Today’s agreement has far-reaching implications. The plaintiffs will invest the vast majority of the settlement monies directly back into the communities that were harmed by Fannie Mae’s alleged discriminatory conduct. The relief will fulfill a central purpose of the Fair Housing Act: ensuring equitable treatment of neighborhoods regardless of their racial makeup. With similar cases pending against private lenders like Bank of America and Deutsche Bank, this recognition has significant meaning.
NFHA and the plaintiff fair housing organizations will use over $35 million of the settlement to promote homeownership, neighborhood stabilization, access to credit, property rehabilitation and residential development in the 39 metropolitan areas at issue in the case. The plaintiffs will manage and disburse the settlement funds, providing much-needed grants, including down-payment assistance for first-generation home buyers and renovations for homes that languished in foreclosure. The grants will also include innovative programs and partnerships to promote fair housing.
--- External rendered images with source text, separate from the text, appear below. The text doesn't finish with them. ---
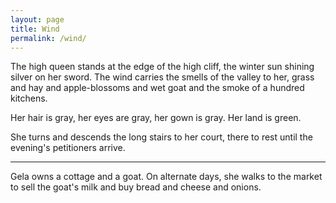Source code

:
 ```yaml
---
layout: page
title: Wind
permalink: /wind/
---
```


The high queen stands at the edge of the high cliff, the winter sun shining silver on her sword. The wind carries the smells of the valley to her, grass and hay and apple-blossoms and wet goat and the smoke of a hundred kitchens.

Her hair is gray, her eyes are gray, her gown is gray. Her land is green.

She turns and descends the long stairs to her court, there to rest until the evening's petitioners arrive.

---

Gela owns a cottage and a goat. On alternate days, she walks to the market to sell the goat's milk and buy bread and cheese and onions.
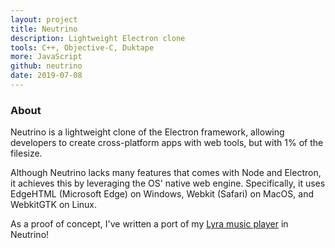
 ```yaml
---
layout: project
title: Neutrino
description: Lightweight Electron clone
tools: C++, Objective-C, Duktape
more: JavaScript
github: neutrino
date: 2019-07-08
---
```


### About

Neutrino is a lightweight clone of the Electron framework, allowing developers to create cross-platform apps with web tools, but with 1% of the filesize.

Although Neutrino lacks many features that comes with Node and Electron, it achieves this by leveraging the OS' native web engine. Specifically, it uses EdgeHTML (Microsoft Edge) on Windows, Webkit (Safari) on MacOS, and WebkitGTK on Linux.

As a proof of concept, I've written a port of my [Lyra music player](/project/lyra) in Neutrino!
Fannie Mae has implemented practices that will help prevent harmful treatment of communities of color in the future, including increasing its oversight of maintenance of properties it owns, prioritizing owner-occupants rather than investors as purchasers of REOs, and ensuring that it complies with fair housing laws by providing fair housing training to its employees and vendors.
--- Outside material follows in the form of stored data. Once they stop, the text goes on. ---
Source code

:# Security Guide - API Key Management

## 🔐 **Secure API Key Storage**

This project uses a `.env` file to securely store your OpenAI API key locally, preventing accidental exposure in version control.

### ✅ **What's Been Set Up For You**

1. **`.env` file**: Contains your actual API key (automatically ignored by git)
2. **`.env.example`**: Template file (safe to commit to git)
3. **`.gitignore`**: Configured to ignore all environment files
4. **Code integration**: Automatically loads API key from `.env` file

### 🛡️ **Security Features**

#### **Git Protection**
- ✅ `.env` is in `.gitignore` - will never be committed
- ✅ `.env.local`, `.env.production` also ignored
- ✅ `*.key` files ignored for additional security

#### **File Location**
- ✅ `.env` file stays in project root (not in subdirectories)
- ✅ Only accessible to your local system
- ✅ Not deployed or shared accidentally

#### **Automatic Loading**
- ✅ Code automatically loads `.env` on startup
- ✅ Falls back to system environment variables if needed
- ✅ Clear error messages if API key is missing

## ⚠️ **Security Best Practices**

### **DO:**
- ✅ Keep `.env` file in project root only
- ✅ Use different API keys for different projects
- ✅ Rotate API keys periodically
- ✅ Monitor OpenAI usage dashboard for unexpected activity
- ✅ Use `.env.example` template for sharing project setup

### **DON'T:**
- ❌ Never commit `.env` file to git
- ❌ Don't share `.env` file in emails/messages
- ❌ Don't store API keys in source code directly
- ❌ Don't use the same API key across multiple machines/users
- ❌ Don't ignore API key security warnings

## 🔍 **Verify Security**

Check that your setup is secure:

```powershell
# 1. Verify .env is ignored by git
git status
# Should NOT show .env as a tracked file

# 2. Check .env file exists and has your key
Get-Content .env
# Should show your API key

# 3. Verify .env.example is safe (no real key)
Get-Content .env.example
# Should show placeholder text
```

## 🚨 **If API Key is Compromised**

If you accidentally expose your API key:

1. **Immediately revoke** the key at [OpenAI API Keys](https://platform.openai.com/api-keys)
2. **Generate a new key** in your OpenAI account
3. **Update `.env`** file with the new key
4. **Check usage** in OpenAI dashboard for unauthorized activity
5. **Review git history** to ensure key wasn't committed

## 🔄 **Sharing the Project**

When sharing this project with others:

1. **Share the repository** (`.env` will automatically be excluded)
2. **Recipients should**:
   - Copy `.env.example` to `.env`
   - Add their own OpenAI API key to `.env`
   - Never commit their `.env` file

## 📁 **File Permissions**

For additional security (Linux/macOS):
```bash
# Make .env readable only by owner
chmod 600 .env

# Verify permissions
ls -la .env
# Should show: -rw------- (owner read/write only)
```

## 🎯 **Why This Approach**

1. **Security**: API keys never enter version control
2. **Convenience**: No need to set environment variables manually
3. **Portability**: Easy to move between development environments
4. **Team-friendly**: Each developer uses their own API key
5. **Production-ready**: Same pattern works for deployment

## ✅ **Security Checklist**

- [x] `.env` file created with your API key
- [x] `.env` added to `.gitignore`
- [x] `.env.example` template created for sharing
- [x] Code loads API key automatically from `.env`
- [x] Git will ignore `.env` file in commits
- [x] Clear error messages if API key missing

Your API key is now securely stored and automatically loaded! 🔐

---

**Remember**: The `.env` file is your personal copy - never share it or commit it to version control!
The fair housing groups are represented by noted civil rights law firms Relman Colfax PLLC and Dane Law LLC. The organizations were also represented by Morgan Williams, NFHA’s general counsel, and Julia Howard-Gibbon, supervising attorney of Fair Housing Advocates of Northern California.
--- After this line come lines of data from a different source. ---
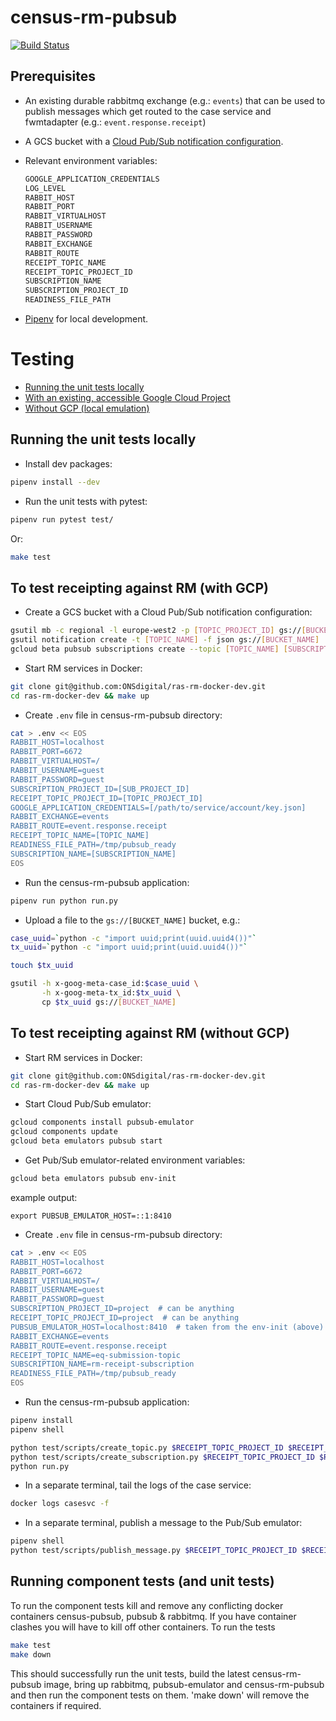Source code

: # census-rm-pubsub 
[![Build Status](https://travis-ci.com/ONSdigital/census-rm-pubsub.svg?branch=master)](https://travis-ci.com/ONSdigital/census-rm-pubsub)

## Prerequisites

* An existing durable rabbitmq exchange (e.g.: `events`) that can be used to publish messages which get routed to the case service 
 and fwmtadapter (e.g.: `event.response.receipt`) 

* A GCS bucket with a [Cloud Pub/Sub notification configuration](https://cloud.google.com/storage/docs/reporting-changes).

* Relevant environment variables:
	```bash
	GOOGLE_APPLICATION_CREDENTIALS
	LOG_LEVEL
	RABBIT_HOST
	RABBIT_PORT
	RABBIT_VIRTUALHOST
	RABBIT_USERNAME
	RABBIT_PASSWORD
	RABBIT_EXCHANGE
	RABBIT_ROUTE
	RECEIPT_TOPIC_NAME
	RECEIPT_TOPIC_PROJECT_ID
	SUBSCRIPTION_NAME
	SUBSCRIPTION_PROJECT_ID
    READINESS_FILE_PATH
	```

* [Pipenv](https://docs.pipenv.org/index.html) for local development.

# Testing

* [Running the unit tests locally](#running-the-unit-tests-locally)
* [With an existing, accessible Google Cloud Project](#to-test-receipting-against-rm-with-gcp)
* [Without GCP (local emulation)](#to-test-receipting-against-rm-without-gcp)

## Running the unit tests locally

* Install dev packages:
```bash
pipenv install --dev
```

* Run the unit tests with pytest:
```bash
pipenv run pytest test/
```

Or:
```bash
make test
```

## To test receipting against RM (with GCP)

* Create a GCS bucket with a Cloud Pub/Sub notification configuration:
```bash
gsutil mb -c regional -l europe-west2 -p [TOPIC_PROJECT_ID] gs://[BUCKET_NAME]
gsutil notification create -t [TOPIC_NAME] -f json gs://[BUCKET_NAME]
gcloud beta pubsub subscriptions create --topic [TOPIC_NAME] [SUBSCRIPTION_NAME]
```

* Start RM services in Docker:
```bash
git clone git@github.com:ONSdigital/ras-rm-docker-dev.git
cd ras-rm-docker-dev && make up
```

* Create `.env` file in census-rm-pubsub directory:
```bash
cat > .env << EOS
RABBIT_HOST=localhost
RABBIT_PORT=6672
RABBIT_VIRTUALHOST=/
RABBIT_USERNAME=guest
RABBIT_PASSWORD=guest
SUBSCRIPTION_PROJECT_ID=[SUB_PROJECT_ID]
RECEIPT_TOPIC_PROJECT_ID=[TOPIC_PROJECT_ID]
GOOGLE_APPLICATION_CREDENTIALS=[/path/to/service/account/key.json]
RABBIT_EXCHANGE=events
RABBIT_ROUTE=event.response.receipt
RECEIPT_TOPIC_NAME=[TOPIC_NAME]
READINESS_FILE_PATH=/tmp/pubsub_ready
SUBSCRIPTION_NAME=[SUBSCRIPTION_NAME]
EOS
```

* Run the census-rm-pubsub application:
```bash
pipenv run python run.py
```

* Upload a file to the `gs://[BUCKET_NAME]` bucket, e.g.:
```bash
case_uuid=`python -c "import uuid;print(uuid.uuid4())"`
tx_uuid=`python -c "import uuid;print(uuid.uuid4())"`

touch $tx_uuid

gsutil -h x-goog-meta-case_id:$case_uuid \
	   -h x-goog-meta-tx_id:$tx_uuid \
	   cp $tx_uuid gs://[BUCKET_NAME]
```

## To test receipting against RM (without GCP)

* Start RM services in Docker:
```bash
git clone git@github.com:ONSdigital/ras-rm-docker-dev.git
cd ras-rm-docker-dev && make up
```

* Start Cloud Pub/Sub emulator:
```bash
gcloud components install pubsub-emulator
gcloud components update
gcloud beta emulators pubsub start
```

* Get Pub/Sub emulator-related environment variables:
```bash
gcloud beta emulators pubsub env-init
```
example output:
```
export PUBSUB_EMULATOR_HOST=::1:8410
```

* Create `.env` file in census-rm-pubsub directory:
```bash
cat > .env << EOS
RABBIT_HOST=localhost
RABBIT_PORT=6672
RABBIT_VIRTUALHOST=/
RABBIT_USERNAME=guest
RABBIT_PASSWORD=guest
SUBSCRIPTION_PROJECT_ID=project  # can be anything
RECEIPT_TOPIC_PROJECT_ID=project  # can be anything
PUBSUB_EMULATOR_HOST=localhost:8410  # taken from the env-init (above)
RABBIT_EXCHANGE=events
RABBIT_ROUTE=event.response.receipt
RECEIPT_TOPIC_NAME=eq-submission-topic
SUBSCRIPTION_NAME=rm-receipt-subscription
READINESS_FILE_PATH=/tmp/pubsub_ready
EOS
```

* Run the census-rm-pubsub application:
```bash
pipenv install
pipenv shell

python test/scripts/create_topic.py $RECEIPT_TOPIC_PROJECT_ID $RECEIPT_TOPIC_NAME
python test/scripts/create_subscription.py $RECEIPT_TOPIC_PROJECT_ID $RECEIPT_TOPIC_NAME $SUBSCRIPTION_NAME
python run.py
```

* In a separate terminal, tail the logs of the case service:
```bash
docker logs casesvc -f
```

* In a separate terminal, publish a message to the Pub/Sub emulator:
```bash
pipenv shell
python test/scripts/publish_message.py $RECEIPT_TOPIC_PROJECT_ID $RECEIPT_TOPIC_NAME
```

## Running component tests (and unit tests)
To run the component tests kill and remove any conflicting docker containers census-pubsub, pubsub & rabbitmq.
If you have container clashes you will have to kill off other containers.
To run the tests
```bash
make test
make down
```

This should successfully run the unit tests, build the latest census-rm-pubsub image, bring up rabbitmq, pubsub-emulator and 
census-rm-pubsub and then run the component tests on them.  'make down' will remove the containers if required.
“This case established that the marketing and maintenance of real estate owned properties is covered under the Fair Housing Act, in line with broad interpretation of the civil rights law,” said Keenya Robertson, president and CEO of Housing Opportunities Project for Excellence. “Moreover, this case encourages those who own an inventory of foreclosed homes to continually review their policies and monitor the way they preserve the value and desirability of the homes in every community in which they are located.”
“The settlement with Fannie Mae enables private fair housing organizations to make investments in our communities of color that will advance equal housing opportunities, encourage racial integration, and promote neighborhood stabilization,” said Jim McCarthy, president and CEO of the Miami Valley Fair Housing Center in Dayton, Ohio.
“This case demonstrates that in addition to overt acts of discrimination, actions which have a disparate impact on people and communities of color must also be addressed,” said Erin Kemple, executive director of the Connecticut Fair Housing Center. “The settlement will allow the fair housing organizations who witnessed the effect of neglect and inaction on people and communities of color to bring needed resources to those neighborhoods and ensure that every neighborhood is a place of opportunity.”
“Discrimination has led to diminished value of homes in Black neighborhoods and other communities of color,” said William Tisdale, president and CEO of the Metropolitan Milwaukee Fair Housing Council. “Because a family’s home is often its greatest asset, unfair practices drive growth of the racial wealth gap. In the U.S., Black and Latino families, at the median, have only 1 cent and 8 cents respectively for every dollar held by white families. When Black families and other families of color have limited access to wealth-building through homeownership, this means they also have limited access to educational opportunities, quality health care and more.”